First, Jason Segel was the guy from How I Met Your Mother; then he was the guy who bared all in Forgetting Sarah Marshall; after this year, he’ll just be the guy who’s everywhere.
In Jeff, Who Lives at Home, which just opened last week, Segel gives a sweet, soulful performance as the endearingly shaggy title character. Jeff, a consummate slacker with bong in hand, receives a phone call that initiates a treasure hunt of misadventures. The film is clever, funny and hip; its big open heart peppered by the Duplass brothers’ deft wit.
Next month, Segel’s Five Year Engagement will open the Tribeca Film Festival on April 18th. The comedy, which co-stars Emily Blunt, is Segel’s fourth screenplay. He’s been four for four in the hit department, so we took a minute to chat with the actor about the secret to great comedy.
ELLE: Your next film, The Five-Year Engagement, was recently chosen to open the Tribeca Film Festival.
Jason Segel: I wrote it with my writing partner, Nick Stoller. We also wrote the Muppets together and Get Him to the Greek, and Forgetting Sarah Marshall I wrote and he directed.
ELLE: Do you write in the same room together?
JS: No, my schedule is such that I have to write at very odd hours. We hand it back and forth and take great amusement at what the other one has written.
ELLE: What’s the secret to a great screenplay?
JS: The secret to a great comedy is to write a drama. It’s going to be funny by nature; that’s my tone. We’re funny people and we’re going to cast funny people. What keeps people invested in a story is something true and that’s drama. If someone sets out to write a comedy, it’s weird laugh-a-minute set-ups for punch lines. You kind of lose interest in 20 minutes. The best thing you can do is to write a drama and then layer the comedy on top of it. If you took away the jokes, Forgetting Sarah Marshall is a pretty sad story. It’s funny because we’re funny; that’s what we do. If you didn’t care about that story, you would change the channel after 20 minutes.
ELLE: With many the best screenwriters working today, you can’t pigeonhole their tone as comedy or drama.
JS: James Brooks does it perfectly. Try to label one of his movies, like Broadcast News; it’s the tone of life. I don’t know if it’s a comedy or drama. Terms of Endearment, I cried harder at that movie than anything and it’s also super-funny.

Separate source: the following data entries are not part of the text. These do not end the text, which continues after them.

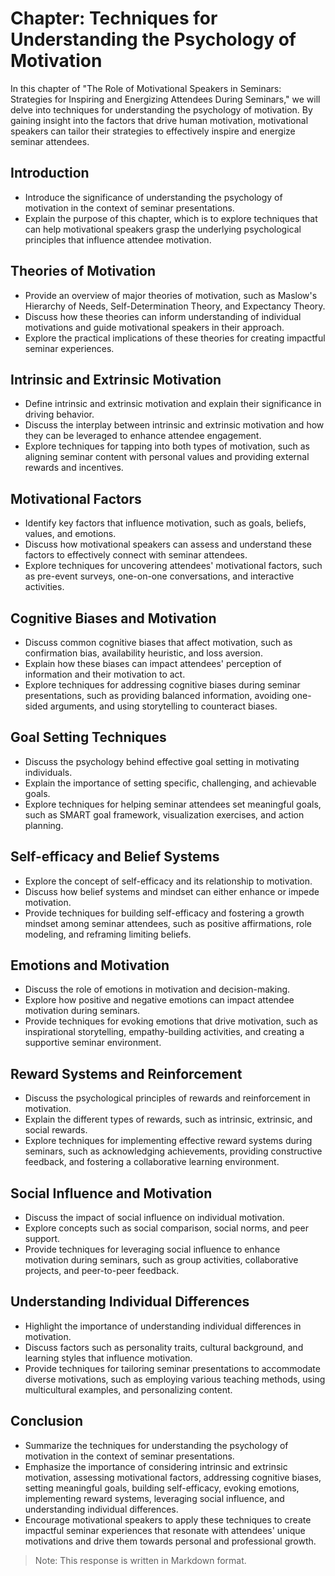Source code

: Chapter: Techniques for Understanding the Psychology of Motivation
==================================================================

In this chapter of "The Role of Motivational Speakers in Seminars: Strategies for Inspiring and Energizing Attendees During Seminars," we will delve into techniques for understanding the psychology of motivation. By gaining insight into the factors that drive human motivation, motivational speakers can tailor their strategies to effectively inspire and energize seminar attendees.

Introduction
------------

* Introduce the significance of understanding the psychology of motivation in the context of seminar presentations.
* Explain the purpose of this chapter, which is to explore techniques that can help motivational speakers grasp the underlying psychological principles that influence attendee motivation.

Theories of Motivation
----------------------

* Provide an overview of major theories of motivation, such as Maslow's Hierarchy of Needs, Self-Determination Theory, and Expectancy Theory.
* Discuss how these theories can inform understanding of individual motivations and guide motivational speakers in their approach.
* Explore the practical implications of these theories for creating impactful seminar experiences.

Intrinsic and Extrinsic Motivation
----------------------------------

* Define intrinsic and extrinsic motivation and explain their significance in driving behavior.
* Discuss the interplay between intrinsic and extrinsic motivation and how they can be leveraged to enhance attendee engagement.
* Explore techniques for tapping into both types of motivation, such as aligning seminar content with personal values and providing external rewards and incentives.

Motivational Factors
--------------------

* Identify key factors that influence motivation, such as goals, beliefs, values, and emotions.
* Discuss how motivational speakers can assess and understand these factors to effectively connect with seminar attendees.
* Explore techniques for uncovering attendees' motivational factors, such as pre-event surveys, one-on-one conversations, and interactive activities.

Cognitive Biases and Motivation
-------------------------------

* Discuss common cognitive biases that affect motivation, such as confirmation bias, availability heuristic, and loss aversion.
* Explain how these biases can impact attendees' perception of information and their motivation to act.
* Explore techniques for addressing cognitive biases during seminar presentations, such as providing balanced information, avoiding one-sided arguments, and using storytelling to counteract biases.

Goal Setting Techniques
-----------------------

* Discuss the psychology behind effective goal setting in motivating individuals.
* Explain the importance of setting specific, challenging, and achievable goals.
* Explore techniques for helping seminar attendees set meaningful goals, such as SMART goal framework, visualization exercises, and action planning.

Self-efficacy and Belief Systems
--------------------------------

* Explore the concept of self-efficacy and its relationship to motivation.
* Discuss how belief systems and mindset can either enhance or impede motivation.
* Provide techniques for building self-efficacy and fostering a growth mindset among seminar attendees, such as positive affirmations, role modeling, and reframing limiting beliefs.

Emotions and Motivation
-----------------------

* Discuss the role of emotions in motivation and decision-making.
* Explore how positive and negative emotions can impact attendee motivation during seminars.
* Provide techniques for evoking emotions that drive motivation, such as inspirational storytelling, empathy-building activities, and creating a supportive seminar environment.

Reward Systems and Reinforcement
--------------------------------

* Discuss the psychological principles of rewards and reinforcement in motivation.
* Explain the different types of rewards, such as intrinsic, extrinsic, and social rewards.
* Explore techniques for implementing effective reward systems during seminars, such as acknowledging achievements, providing constructive feedback, and fostering a collaborative learning environment.

Social Influence and Motivation
-------------------------------

* Discuss the impact of social influence on individual motivation.
* Explore concepts such as social comparison, social norms, and peer support.
* Provide techniques for leveraging social influence to enhance motivation during seminars, such as group activities, collaborative projects, and peer-to-peer feedback.

Understanding Individual Differences
------------------------------------

* Highlight the importance of understanding individual differences in motivation.
* Discuss factors such as personality traits, cultural background, and learning styles that influence motivation.
* Provide techniques for tailoring seminar presentations to accommodate diverse motivations, such as employing various teaching methods, using multicultural examples, and personalizing content.

Conclusion
----------

* Summarize the techniques for understanding the psychology of motivation in the context of seminar presentations.
* Emphasize the importance of considering intrinsic and extrinsic motivation, assessing motivational factors, addressing cognitive biases, setting meaningful goals, building self-efficacy, evoking emotions, implementing reward systems, leveraging social influence, and understanding individual differences.
* Encourage motivational speakers to apply these techniques to create impactful seminar experiences that resonate with attendees' unique motivations and drive them towards personal and professional growth.

> Note: This response is written in Markdown format.
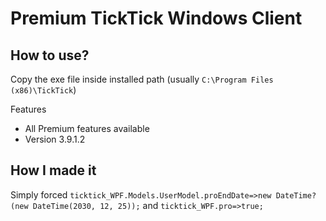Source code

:# Premium TickTick Windows Client

## How to use? 

Copy the exe file inside installed path (usually `C:\Program Files (x86)\TickTick`)

Features
+ All Premium features available
+ Version 3.9.1.2

## How I made it

Simply forced `ticktick_WPF.Models.UserModel.proEndDate=>new DateTime?(new DateTime(2030, 12, 25));` and `ticktick_WPF.pro=>true;`
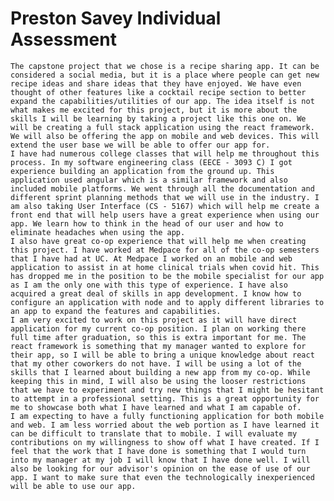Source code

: # Preston Savey Individual Assessment
	The capstone project that we chose is a recipe sharing app. It can be considered a social media, but it is a place where people can get new recipe ideas and share ideas that they have enjoyed. We have even thought of other features like a cocktail recipe section to better expand the capabilities/utilities of our app. The idea itself is not what makes me excited for this project, but it is more about the skills I will be learning by taking a project like this one on. We will be creating a full stack application using the react framework. We will also be offering the app on mobile and web devices. This will extend the user base we will be able to offer our app for.
	I have had numerous college classes that will help me throughout this process. In my software engineering class (EECE - 3093 C) I got experience building an application from the ground up. This application used angular which is a similar framework and also included mobile platforms. We went through all the documentation and different sprint planning methods that we will use in the industry. I am also taking User Interface (CS - 5167) which will help me create a front end that will help users have a great experience when using our app. We learn how to think in the head of our user and how to eliminate headaches when using the app.
	I also have great co-op experience that will help me when creating this project. I have worked at Medpace for all of the co-op semesters that I have had at UC. At Medpace I worked on an mobile and web application to assist in at home clinical trials when covid hit. This has dropped me in the position to be the mobile specialist for our app as I am the only one with this type of experience. I have also acquired a great deal of skills in app development. I know how to configure an application with node and to apply different libraries to an app to expand the features and capabilities.
	I am very excited to work on this project as it will have direct application for my current co-op position. I plan on working there full time after graduation, so this is extra important for me. The react framework is something that my manager wanted to explore for their app, so I will be able to bring a unique knowledge about react that my other coworkers do not have. I will be using a lot of the skills that I learned about building a new app from my co-op. While keeping this in mind, I will also be using the looser restrictions that we have to experiment and try new things that I might be hesitant to attempt in a professional setting. This is a great opportunity for me to showcase both what I have learned and what I am capable of.
	I am expecting to have a fully functioning application for both mobile and web. I am less worried about the web portion as I have learned it can be difficult to translate that to mobile. I will evaluate my contributions on my willingness to show off what I have created. If I feel that the work that I have done is something that I would turn into my manager at my job I will know that I have done well. I will also be looking for our advisor's opinion on the ease of use of our app. I want to make sure that even the technologically inexperienced will be able to use our app.
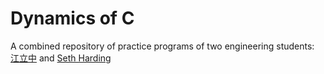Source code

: # Dynamics of C
A combined repository of practice programs of two engineering students: [江立中](https://github.com/ANIIIIII) and [Seth Harding](https://github.com/Gearlad)
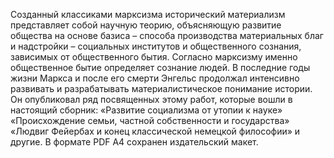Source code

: <!--2024-01-21 22:32:31-->
Созданный классиками марксизма исторический материализм представляет собой научную теорию, объясняющую развитие общества на основе базиса – способа производства материальных благ и надстройки – социальных институтов и общественного сознания, зависимых от общественного бытия.
Согласно марксизму именно общественное бытие определяет сознание людей.
В последние годы жизни Маркса и после его смерти Энгельс продолжал интенсивно развивать и разрабатывать материалистическое понимание истории. Он опубликовал ряд посвященных этому работ, которые вошли в настоящий сборник:
«Развитие социализма от утопии к науке»
«Происхождение семьи, частной собственности и государства»
«Людвиг Фейербах и конец классической немецкой философии» и другие.
В формате PDF A4 сохранен издательский макет.
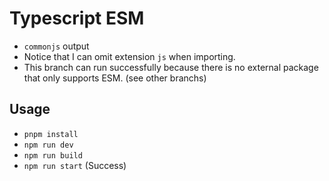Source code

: # Typescript ESM

- `commonjs` output
- Notice that I can omit extension `js` when importing.
- This branch can run successfully because there is no external package that only supports ESM. (see other branchs)

## Usage

- `pnpm install`
- `npm run dev`
- `npm run build`
- `npm run start` (Success)
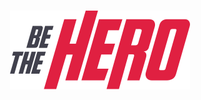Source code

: <h1 align="center">
  <img src=".github/bethehero.svg" alt="Be The Hero" title="Be The Hero" />
</h1>
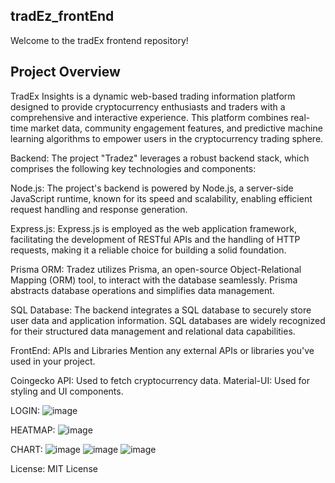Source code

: ## tradEz_frontEnd
Welcome to the tradEx frontend repository!

## Project Overview
TradEx Insights is a dynamic web-based trading information platform designed to provide cryptocurrency enthusiasts and traders with a comprehensive and interactive experience. This platform combines real-time market data, community engagement features, and predictive machine learning algorithms to empower users in the cryptocurrency trading sphere.

Backend: 
The project "Tradez" leverages a robust backend stack, which comprises the following key technologies and components:

Node.js: The project's backend is powered by Node.js, a server-side JavaScript runtime, known for its speed and scalability, enabling efficient request handling and response generation.

Express.js: Express.js is employed as the web application framework, facilitating the development of RESTful APIs and the handling of HTTP requests, making it a reliable choice for building a solid foundation.

Prisma ORM: Tradez utilizes Prisma, an open-source Object-Relational Mapping (ORM) tool, to interact with the database seamlessly. Prisma abstracts database operations and simplifies data management.

SQL Database: The backend integrates a SQL database to securely store user data and application information. SQL databases are widely recognized for their structured data management and relational data capabilities.

FrontEnd: 
APIs and Libraries
Mention any external APIs or libraries you've used in your project.

Coingecko API: Used to fetch cryptocurrency data.
Material-UI: Used for styling and UI components.

LOGIN:
![image](https://github.com/ssy2306/tradEx_frontEnd/assets/77876285/f01b6246-0724-4ae0-a7ae-1d6257b2dcbc)


HEATMAP: 
![image](https://github.com/ssy2306/tradEx_frontEnd/assets/77876285/da9db3b2-452b-4682-b086-5e0318a45877)


CHART: 
![image](https://github.com/ssy2306/tradEx_frontEnd/assets/77876285/42aab95a-e8a7-477c-a811-0244fa89c680)
![image](https://github.com/ssy2306/tradEx_frontEnd/assets/77876285/be7450a7-1820-4883-80a8-1589dcbbd26e)
![image](https://github.com/ssy2306/tradEx_frontEnd/assets/77876285/c5672f74-67e1-4eb5-b777-5812bc5a8547)





License:
MIT License
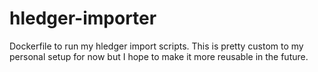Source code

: # hledger-importer
Dockerfile to run my hledger import scripts. This is pretty custom to my personal setup for now but I hope to make it more reusable in the future.
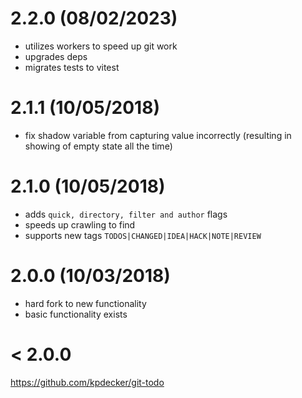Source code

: # 2.2.0 (08/02/2023)

- utilizes workers to speed up git work
- upgrades deps
- migrates tests to vitest

# 2.1.1 (10/05/2018)

- fix shadow variable from capturing value incorrectly (resulting in showing of empty state all the time)

# 2.1.0 (10/05/2018)

- adds `quick, directory, filter and author` flags
- speeds up crawling to find
- supports new tags `TODOS|CHANGED|IDEA|HACK|NOTE|REVIEW`

# 2.0.0 (10/03/2018)

- hard fork to new functionality
- basic functionality exists

# < 2.0.0

https://github.com/kpdecker/git-todo
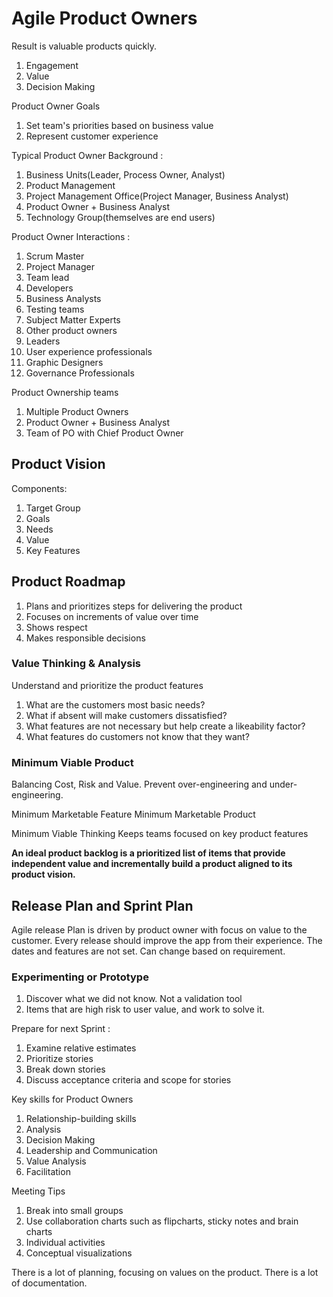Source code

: # Agile Product Owners

Result is valuable products quickly.

1. Engagement
2. Value
3. Decision Making

Product Owner Goals

1. Set team's priorities based on business value
2. Represent customer experience

Typical Product Owner Background : 

1. Business Units(Leader, Process Owner, Analyst)
2. Product Management
3. Project Management Office(Project Manager, Business Analyst)
4. Product Owner + Business Analyst
5. Technology Group(themselves are end users)

Product Owner Interactions : 

1. Scrum Master
2. Project Manager
3. Team lead
4. Developers
5. Business Analysts
6. Testing teams
7. Subject Matter Experts
8. Other product owners
9. Leaders
10. User experience professionals
11. Graphic Designers
12. Governance Professionals

Product Ownership teams

1. Multiple Product Owners
2. Product Owner + Business Analyst
3. Team of PO with Chief Product Owner

## Product Vision 

Components:

1. Target Group
2. Goals
3. Needs
4. Value
5. Key Features

## Product Roadmap

1. Plans and prioritizes steps for delivering the product
2. Focuses on increments of value over time
3. Shows respect
4. Makes responsible decisions

### Value Thinking & Analysis

Understand and prioritize the product features

1. What are the customers most basic needs?
2. What if absent will make customers dissatisfied?
3. What features are not necessary but help create a likeability factor?
4. What features do customers not know that they want?

### Minimum Viable Product

Balancing Cost, Risk and Value.
Prevent over-engineering and under-engineering.

Minimum Marketable Feature
Minimum Marketable Product

Minimum Viable Thinking Keeps teams focused on key product features

**An ideal product backlog is a prioritized list of items that provide independent value and incrementally build a product aligned to its product vision.**

## Release Plan and Sprint Plan

Agile release Plan is driven by product owner with focus on value to the customer.
Every release should improve the app from their experience.
The dates and features are not set. Can change based on requirement.

### Experimenting or Prototype

1. Discover what we did not know. Not a validation tool
2. Items that are high risk to user value, and work to solve it.

Prepare for next Sprint : 

1. Examine relative estimates
2. Prioritize stories
3. Break down stories
4. Discuss acceptance criteria and scope for stories

Key skills for Product Owners

1. Relationship-building skills
2. Analysis
3. Decision Making
4. Leadership and Communication
5. Value Analysis
6. Facilitation

Meeting Tips 

1. Break into small groups
2. Use collaboration charts such as flipcharts, sticky notes and brain charts
3. Individual activities
4. Conceptual visualizations

There is a lot of planning, focusing on values on the product.
There is a lot of documentation.
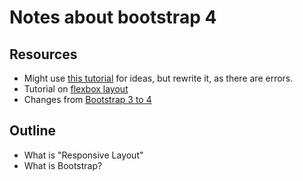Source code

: # Notes about bootstrap 4

## Resources

* Might use [this tutorial](https://medium.freecodecamp.org/learn-bootstrap-4-in-30-minute-by-building-a-landing-page-website-guide-for-beginners-f64e03833f33) for ideas, but rewrite it, as there are errors.
* Tutorial on [flexbox layout](https://scrimba.com/p/pL65cJ/canLGCw)
* Changes from [Bootstrap 3 to 4](http://getbootstrap.com/docs/4.0/migration/#global-changes)

## Outline

* What is "Responsive Layout"
* What is Bootstrap?

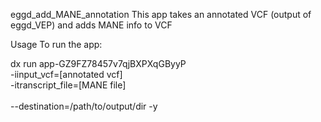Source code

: eggd_add_MANE_annotation
This app takes an annotated VCF (output of eggd_VEP) and adds MANE info to VCF

Usage
To run the app:

dx run app-GZ9FZ78457v7qjBXPXqGByyP \
    -iinput_vcf=[annotated vcf] \
    -itranscript_file=[MANE file] \
\
    --destination=/path/to/output/dir -y

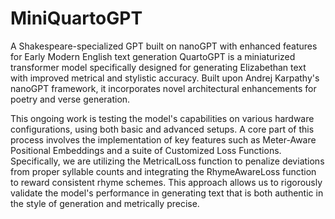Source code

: # MiniQuartoGPT

A Shakespeare-specialized GPT built on nanoGPT with enhanced features for Early Modern English text generation
QuartoGPT is a miniaturized transformer model specifically designed for generating Elizabethan text with improved metrical and stylistic accuracy. Built upon Andrej Karpathy's nanoGPT framework, it incorporates novel architectural enhancements for poetry and verse generation.

This ongoing work is testing the model's capabilities on various hardware configurations, using both basic and advanced setups. A core part of this process involves the implementation of key features such as Meter-Aware Positional Embeddings and a suite of Customized Loss Functions. Specifically, we are utilizing the MetricalLoss function to penalize deviations from proper syllable counts and integrating the RhymeAwareLoss function to reward consistent rhyme schemes. This approach allows us to rigorously validate the model's performance in generating text that is both  authentic in the style of generation and metrically precise.
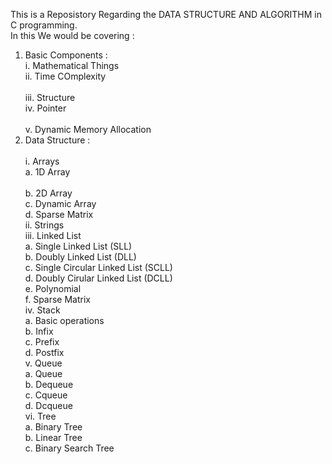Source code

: 
This is a Reposistory Regarding the DATA STRUCTURE AND ALGORITHM in C programming.
<br>
In this We would be covering :
1. Basic Components :<br>
   i. Mathematical Things<br>
   ii. Time COmplexity<br>   
   iii. Structure<br>
   iv. Pointer<br>   
   v. Dynamic Memory Allocation<br>   
2. Data Structure :<br>   
   i. Arrays<br>
       a. 1D Array<br>   
       b. 2D Array<br>
       c. Dynamic Array<br>
       d. Sparse Matrix<br>
   ii. Strings<br>
   iii. Linked List<br>
       a. Single Linked List (SLL)<br>
       b. Doubly Linked List (DLL)<br>
       c. Single Circular Linked List (SCLL)<br>
       d. Doubly Cirular Linked List (DCLL)<br>
       e. Polynomial<br>
       f. Sparse Matrix<br>
   iv. Stack<br>
       a. Basic operations<br>
       b. Infix<br>
       c. Prefix<br>
       d. Postfix<br>
   v. Queue<br>
       a. Queue<br>
       b. Dequeue<br>
       c. Cqueue<br>
       d. Dcqueue<br>
   vi. Tree<br>
       a. Binary Tree<br>
       b. Linear Tree<br>
       c. Binary Search Tree<br>
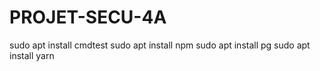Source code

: # PROJET-SECU-4A

sudo apt install cmdtest
sudo apt install npm
sudo apt install pg
sudo apt install yarn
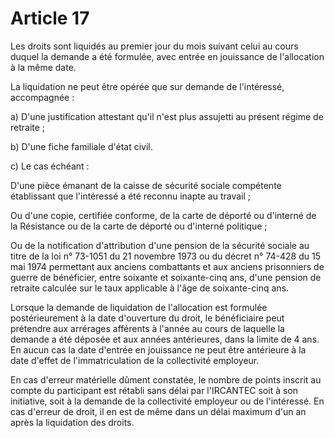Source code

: # Article 17

Les droits sont liquidés au premier jour du mois suivant celui au cours duquel la demande a été formulée, avec entrée en jouissance de l'allocation à la même date.

La liquidation ne peut être opérée que sur demande de l'intéressé, accompagnée :

a) D'une justification attestant qu'il n'est plus assujetti au présent régime de retraite ;

b) D'une fiche familiale d'état civil.

c) Le cas échéant :

D'une pièce émanant de la caisse de sécurité sociale compétente établissant que l'intéressé a été reconnu inapte au travail ;

Ou d'une copie, certifiée conforme, de la carte de déporté ou d'interné de la Résistance ou de la carte de déporté ou d'interné politique ;

Ou de la notification d'attribution d'une pension de la sécurité sociale au titre de la loi n° 73-1051 du 21 novembre 1973 ou du décret n° 74-428 du 15 mai 1974 permettant aux anciens combattants et aux anciens prisonniers de guerre de bénéficier, entre soixante et soixante-cinq ans, d'une pension de retraite calculée sur le taux applicable à l'âge de soixante-cinq ans.

Lorsque la demande de liquidation de l'allocation est formulée postérieurement à la date d'ouverture du droit, le bénéficiaire peut prétendre aux arrérages afférents à l'année au cours de laquelle la demande a été déposée et aux années antérieures, dans la limite de 4 ans. En aucun cas la date d'entrée en jouissance ne peut être antérieure à la date d'effet de l'immatriculation de la collectivité employeur.

En cas d'erreur matérielle dûment constatée, le nombre de points inscrit au compte du participant est rétabli sans délai par l'IRCANTEC soit à son initiative, soit à la demande de la collectivité employeur ou de l'intéressé. En cas d'erreur de droit, il en est de même dans un délai maximum d'un an après la liquidation des droits.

ELLE: When you’re writing, what’s your trick for getting your dialogue to sound natural?
JS: I’m kind of improving in my brain. I’m playing all the characters in my own mind. It’s pretty strange but yeah, I’m playing all the characters and then writing my imagination.
ELLE: In Jeff Who Lives at Home, you achieve a natural tone between comedy and drama; how did you avoid the bromance box?
JS: This style was right in my wheelhouse. The goal of playing Jeff, as soon as I read it, I realized was not to do any ‘acting’—don’t get fancy-pants about it. As scary as it is, the goal was kind of to do nothing. Ego-wise, every part of you wants to show off when you’re acting and this was very much about being really calm and regular.
ELLE: The brilliance of this particular screenplay is that the signs are real, but they don’t add up to a huge epiphany or fame and fortune; instead they’re about intervening in other’s lives.
JS: Jeff is a pure soul. He’s very much Chance the Gardener, from Being There. I thought of this movie and my approach as very much like a Hal Ashby film.
ELLE: Do you personally believe in signs and a master plan for your destiny?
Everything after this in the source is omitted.